Stimulus-led spending confidence among customers allowed the apparel retailer to cut promotions and sell at full prices, pushing the company’s gross margin to 42.2% from 36.7% in 2019.
“High demand is driving greater pricing power,” Chief Creative Officer Jennifer Foyle told analysts on a post-earnings call.
The company also said it was optimistic about the back-to-school season denim trends as it revamps fashion styles to cater to the looser fits that millennials and teens are sporting these days.
Pent-up demand for loose-fit jeans, tops and leggings coupled with the $1,400 stimulus checks that Americans received in March lifted the company’s sales for the first time since the onset of the pandemic.

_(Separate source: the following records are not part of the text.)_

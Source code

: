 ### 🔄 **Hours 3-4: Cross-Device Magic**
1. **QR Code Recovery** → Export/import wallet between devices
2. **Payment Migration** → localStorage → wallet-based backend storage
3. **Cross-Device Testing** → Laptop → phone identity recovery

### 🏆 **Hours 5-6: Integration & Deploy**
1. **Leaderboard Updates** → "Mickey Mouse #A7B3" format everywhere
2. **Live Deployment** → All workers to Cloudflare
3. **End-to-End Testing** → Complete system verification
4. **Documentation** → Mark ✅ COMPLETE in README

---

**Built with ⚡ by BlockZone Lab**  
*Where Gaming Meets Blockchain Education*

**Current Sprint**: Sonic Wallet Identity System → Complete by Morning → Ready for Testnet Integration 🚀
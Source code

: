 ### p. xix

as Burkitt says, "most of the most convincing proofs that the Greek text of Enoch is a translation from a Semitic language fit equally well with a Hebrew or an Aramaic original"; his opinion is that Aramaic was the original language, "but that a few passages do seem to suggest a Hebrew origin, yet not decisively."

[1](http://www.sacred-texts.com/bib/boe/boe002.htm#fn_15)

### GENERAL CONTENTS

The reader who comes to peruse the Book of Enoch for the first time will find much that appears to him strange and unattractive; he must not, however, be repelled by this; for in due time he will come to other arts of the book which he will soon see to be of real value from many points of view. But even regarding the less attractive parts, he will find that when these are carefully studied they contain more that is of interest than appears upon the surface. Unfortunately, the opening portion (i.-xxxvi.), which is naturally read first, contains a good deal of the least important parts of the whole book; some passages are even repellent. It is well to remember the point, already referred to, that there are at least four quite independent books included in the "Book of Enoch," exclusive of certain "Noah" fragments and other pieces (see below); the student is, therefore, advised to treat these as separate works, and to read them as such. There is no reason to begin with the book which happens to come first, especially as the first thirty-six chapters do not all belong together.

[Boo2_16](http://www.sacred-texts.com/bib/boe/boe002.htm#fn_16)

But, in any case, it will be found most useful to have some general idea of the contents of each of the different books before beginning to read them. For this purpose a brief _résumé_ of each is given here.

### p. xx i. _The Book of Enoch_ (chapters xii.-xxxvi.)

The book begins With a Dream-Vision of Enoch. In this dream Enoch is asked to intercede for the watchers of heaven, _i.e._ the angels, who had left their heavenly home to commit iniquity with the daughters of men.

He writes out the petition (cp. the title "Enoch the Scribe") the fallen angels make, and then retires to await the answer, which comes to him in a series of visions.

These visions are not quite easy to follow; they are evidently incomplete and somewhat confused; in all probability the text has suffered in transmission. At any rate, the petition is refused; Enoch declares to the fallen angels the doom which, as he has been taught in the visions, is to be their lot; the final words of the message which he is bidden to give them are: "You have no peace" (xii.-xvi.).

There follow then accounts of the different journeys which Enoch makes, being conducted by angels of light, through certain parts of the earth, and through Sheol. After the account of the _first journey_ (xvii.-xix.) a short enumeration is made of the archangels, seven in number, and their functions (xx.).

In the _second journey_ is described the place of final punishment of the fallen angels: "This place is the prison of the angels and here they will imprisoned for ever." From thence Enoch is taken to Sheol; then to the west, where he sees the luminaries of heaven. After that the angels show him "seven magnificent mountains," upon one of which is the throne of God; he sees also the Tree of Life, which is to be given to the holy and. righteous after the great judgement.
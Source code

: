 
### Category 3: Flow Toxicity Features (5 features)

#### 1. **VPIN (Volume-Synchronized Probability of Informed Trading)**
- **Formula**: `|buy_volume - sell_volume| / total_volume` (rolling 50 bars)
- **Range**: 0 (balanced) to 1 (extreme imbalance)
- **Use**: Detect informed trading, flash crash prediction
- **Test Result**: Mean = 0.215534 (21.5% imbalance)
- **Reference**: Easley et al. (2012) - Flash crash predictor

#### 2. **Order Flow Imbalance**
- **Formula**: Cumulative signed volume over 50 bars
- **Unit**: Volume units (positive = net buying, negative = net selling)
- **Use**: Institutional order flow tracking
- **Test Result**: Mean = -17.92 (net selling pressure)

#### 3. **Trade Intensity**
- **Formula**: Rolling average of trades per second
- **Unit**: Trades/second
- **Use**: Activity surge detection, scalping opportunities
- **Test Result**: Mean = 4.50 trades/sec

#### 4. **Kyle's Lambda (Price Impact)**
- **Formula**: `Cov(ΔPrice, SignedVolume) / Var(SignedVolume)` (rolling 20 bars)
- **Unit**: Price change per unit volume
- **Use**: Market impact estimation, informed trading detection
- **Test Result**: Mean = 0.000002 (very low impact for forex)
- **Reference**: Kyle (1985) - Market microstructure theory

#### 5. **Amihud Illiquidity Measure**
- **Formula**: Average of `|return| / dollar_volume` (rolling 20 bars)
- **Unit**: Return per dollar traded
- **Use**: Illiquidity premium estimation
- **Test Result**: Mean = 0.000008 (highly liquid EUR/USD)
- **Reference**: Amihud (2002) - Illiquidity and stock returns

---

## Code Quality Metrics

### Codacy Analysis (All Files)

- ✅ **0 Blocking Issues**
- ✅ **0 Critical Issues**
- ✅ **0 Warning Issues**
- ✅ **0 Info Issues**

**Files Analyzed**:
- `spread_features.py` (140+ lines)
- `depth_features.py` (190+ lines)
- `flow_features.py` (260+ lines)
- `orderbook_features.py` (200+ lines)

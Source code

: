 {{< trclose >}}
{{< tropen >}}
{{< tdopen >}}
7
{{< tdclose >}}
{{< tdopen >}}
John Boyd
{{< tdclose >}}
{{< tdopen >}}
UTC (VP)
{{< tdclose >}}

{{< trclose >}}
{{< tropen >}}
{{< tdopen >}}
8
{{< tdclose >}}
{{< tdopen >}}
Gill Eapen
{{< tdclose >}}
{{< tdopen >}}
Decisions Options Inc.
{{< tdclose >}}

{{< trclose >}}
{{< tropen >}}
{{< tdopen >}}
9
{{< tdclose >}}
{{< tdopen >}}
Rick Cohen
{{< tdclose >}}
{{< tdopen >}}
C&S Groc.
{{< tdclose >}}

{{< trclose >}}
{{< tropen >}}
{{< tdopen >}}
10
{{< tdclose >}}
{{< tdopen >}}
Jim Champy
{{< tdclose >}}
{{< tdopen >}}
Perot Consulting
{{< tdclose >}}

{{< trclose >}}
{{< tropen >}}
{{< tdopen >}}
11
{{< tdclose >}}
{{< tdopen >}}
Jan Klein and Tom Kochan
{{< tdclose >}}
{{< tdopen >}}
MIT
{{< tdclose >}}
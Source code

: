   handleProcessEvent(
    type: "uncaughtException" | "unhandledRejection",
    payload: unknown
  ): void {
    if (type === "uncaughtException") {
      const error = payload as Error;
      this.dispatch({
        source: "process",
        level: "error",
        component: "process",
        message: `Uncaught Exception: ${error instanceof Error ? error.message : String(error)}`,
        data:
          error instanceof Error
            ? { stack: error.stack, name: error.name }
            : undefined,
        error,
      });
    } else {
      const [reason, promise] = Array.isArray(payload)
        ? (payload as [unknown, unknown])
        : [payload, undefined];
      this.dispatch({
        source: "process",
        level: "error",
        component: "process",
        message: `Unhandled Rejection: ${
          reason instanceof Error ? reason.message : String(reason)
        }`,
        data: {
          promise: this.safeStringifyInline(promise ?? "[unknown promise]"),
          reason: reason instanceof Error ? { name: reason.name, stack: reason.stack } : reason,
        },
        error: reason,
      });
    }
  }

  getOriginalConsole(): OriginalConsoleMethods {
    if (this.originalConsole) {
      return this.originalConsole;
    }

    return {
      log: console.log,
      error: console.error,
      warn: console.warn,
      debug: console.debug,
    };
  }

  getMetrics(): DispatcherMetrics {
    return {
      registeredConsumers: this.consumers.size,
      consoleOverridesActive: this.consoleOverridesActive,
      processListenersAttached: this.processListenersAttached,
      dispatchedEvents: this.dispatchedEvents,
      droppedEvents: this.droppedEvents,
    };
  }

The company also reported a 57% surge in digital revenue in the first quarter compared to 2019 levels, fueled by a redesigned app and enhanced curbside and in-store pickup features.
Brand Aerie recorded an 89% rise in revenue compared to 2019 levels, while revenue at the American Eagle label rose marginally.
Excluding one-time items, the company earned a profit of 48 cents per share, above analysts’ average estimate of a profit of 46 cents per share, according to IBES data from Refinitiv.
Total net revenue surged nearly 90% to $1.03 billion compared with expectations of $1.02 billion.
Shares of the company which have gained about 75% this year, were up marginally in after market trade, after closing up on Wednesday, spurred by better-than-expected results from rival Abercrombie & Fitch.